Write out the records again exactly and exclude the pictures.
-=-=-
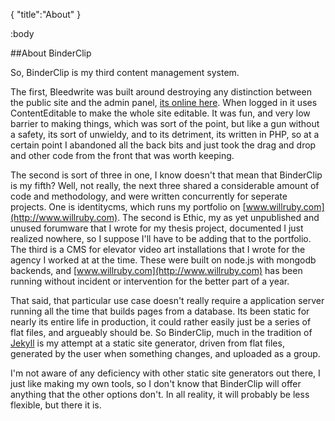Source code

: {
	"title":"About"
}

:body

##About BinderClip

So, BinderClip is my third content management system.

The first, Bleedwrite was built around destroying any distinction between the public site and the admin panel, [its online here](http://bleedwrite.willruby.com/). When logged in it uses ContentEditable to make the whole site editable. It was fun, and very low barrier to making things, which was sort of the point, but like a gun without a safety, its sort of unwieldy, and to its detriment, its written in PHP, so at a certain point I abandoned all the back bits and just took the drag and drop and other code from the front that was worth keeping.

The second is sort of three in one, I know doesn't that mean that BinderClip is my fifth? Well, not really, the next three shared a considerable amount of code and methodology, and were written concurrently for seperate projects. One is identitycms, which runs my portfolio on [www.willruby.com](http://www.willruby.com). The second is Ethic, my as yet unpublished and unused forumware that I wrote for my thesis project, documented I just realized nowhere, so I suppose I'll have to be adding that to the portfolio. The third is a CMS for elevator video art installations that I wrote for the agency I worked at at the time. These were built on node.js with mongodb backends, and [www.willruby.com](http://www.willruby.com) has been running without incident or intervention for the better part of a year.

That said, that particular use case doesn't really require a application server running all the time that builds pages from a database. Its been static for nearly its entire life in production, it could rather easily just be a series of flat files, and argueably should be. So BinderClip, much in the tradition of [Jekyll](https://github.com/mojombo/jekyll) is my attempt at a static site generator, driven from flat files, generated by the user when something changes, and uploaded as a group.

I'm not aware of any deficiency with other static site generators out there, I just like making my own tools, so I don't know that BinderClip will offer anything that the other options don't. In all reality, it will probably be less flexible, but there it is.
-=-=-
**Expected answer:**
Source code

: {
	"title":"About"
}

:body

##About BinderClip

So, BinderClip is my third content management system.

The first, Bleedwrite was built around destroying any distinction between the public site and the admin panel, [its online here](http://bleedwrite.willruby.com/). When logged in it uses ContentEditable to make the whole site editable. It was fun, and very low barrier to making things, which was sort of the point, but like a gun without a safety, its sort of unwieldy, and to its detriment, its written in PHP, so at a certain point I abandoned all the back bits and just took the drag and drop and other code from the front that was worth keeping.

The second is sort of three in one, I know doesn't that mean that BinderClip is my fifth? Well, not really, the next three shared a considerable amount of code and methodology, and were written concurrently for seperate projects. One is identitycms, which runs my portfolio on [www.willruby.com](http://www.willruby.com). The second is Ethic, my as yet unpublished and unused forumware that I wrote for my thesis project, documented I just realized nowhere, so I suppose I'll have to be adding that to the portfolio. The third is a CMS for elevator video art installations that I wrote for the agency I worked at at the time. These were built on node.js with mongodb backends, and [www.willruby.com](http://www.willruby.com) has been running without incident or intervention for the better part of a year.

That said, that particular use case doesn't really require a application server running all the time that builds pages from a database. Its been static for nearly its entire life in production, it could rather easily just be a series of flat files, and argueably should be. So BinderClip, much in the tradition of [Jekyll](https://github.com/mojombo/jekyll) is my attempt at a static site generator, driven from flat files, generated by the user when something changes, and uploaded as a group.

I'm not aware of any deficiency with other static site generators out there, I just like making my own tools, so I don't know that BinderClip will offer anything that the other options don't. In all reality, it will probably be less flexible, but there it is.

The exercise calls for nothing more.